» Instructions to follow: Among the entries, find the lines with the string "that" and report them.

===== Records to process

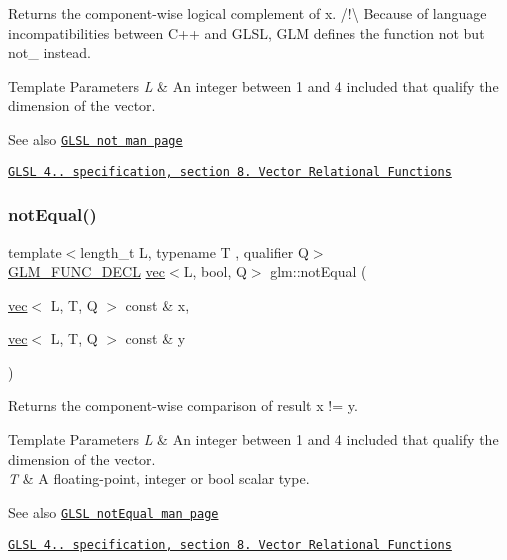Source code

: Returns the component-\/wise logical complement of x. /!\textbackslash{} Because of language incompatibilities between C++ and G\+L\+SL, G\+LM defines the function not but not\+\_\+ instead.


\begin{DoxyTemplParams}{Template Parameters}
{\em L} & An integer between 1 and 4 included that qualify the dimension of the vector.\\
\hline
\end{DoxyTemplParams}
\begin{DoxySeeAlso}{See also}
\href{http://www.opengl.org/sdk/docs/manglsl/xhtml/not.xml}{\tt G\+L\+SL not man page} 

\href{http://www.opengl.org/registry/doc/GLSLangSpec.4.20.8.pdf}{\tt G\+L\+SL 4.. specification, section 8. Vector Relational Functions} 
\end{DoxySeeAlso}
\mbox{\label{group__core__func__vector__relational_gac5a72a973c81dc697dd8bb5d218e8251}} 
\subsubsection{\texorpdfstring{not\+Equal()}{notEqual()}}
{\footnotesize\ttfamily template$<$length\+\_\+t L, typename T , qualifier Q$>$ \\
\hyperlink{setup_8hpp_ab2d052de21a70539923e9bcbf6e83a51}{G\+L\+M\+\_\+\+F\+U\+N\+C\+\_\+\+D\+E\+CL} \hyperlink{structglm_1_1vec}{vec}$<$L, bool, Q$>$ glm\+::not\+Equal (\begin{DoxyParamCaption}\item[{\hyperlink{structglm_1_1vec}{vec}$<$ L, T, Q $>$ const \&}]{x,  }\item[{\hyperlink{structglm_1_1vec}{vec}$<$ L, T, Q $>$ const \&}]{y }\end{DoxyParamCaption})}

Returns the component-\/wise comparison of result x != y.


\begin{DoxyTemplParams}{Template Parameters}
{\em L} & An integer between 1 and 4 included that qualify the dimension of the vector. \\
\hline
{\em T} & A floating-\/point, integer or bool scalar type.\\
\hline
\end{DoxyTemplParams}
\begin{DoxySeeAlso}{See also}
\href{http://www.opengl.org/sdk/docs/manglsl/xhtml/notEqual.xml}{\tt G\+L\+SL not\+Equal man page} 

\href{http://www.opengl.org/registry/doc/GLSLangSpec.4.20.8.pdf}{\tt G\+L\+SL 4.. specification, section 8. Vector Relational Functions} 
\end{DoxySeeAlso}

==========

» Answer to the problem:
{\em L} & An integer between 1 and 4 included that qualify the dimension of the vector.\\
{\em L} & An integer between 1 and 4 included that qualify the dimension of the vector. \\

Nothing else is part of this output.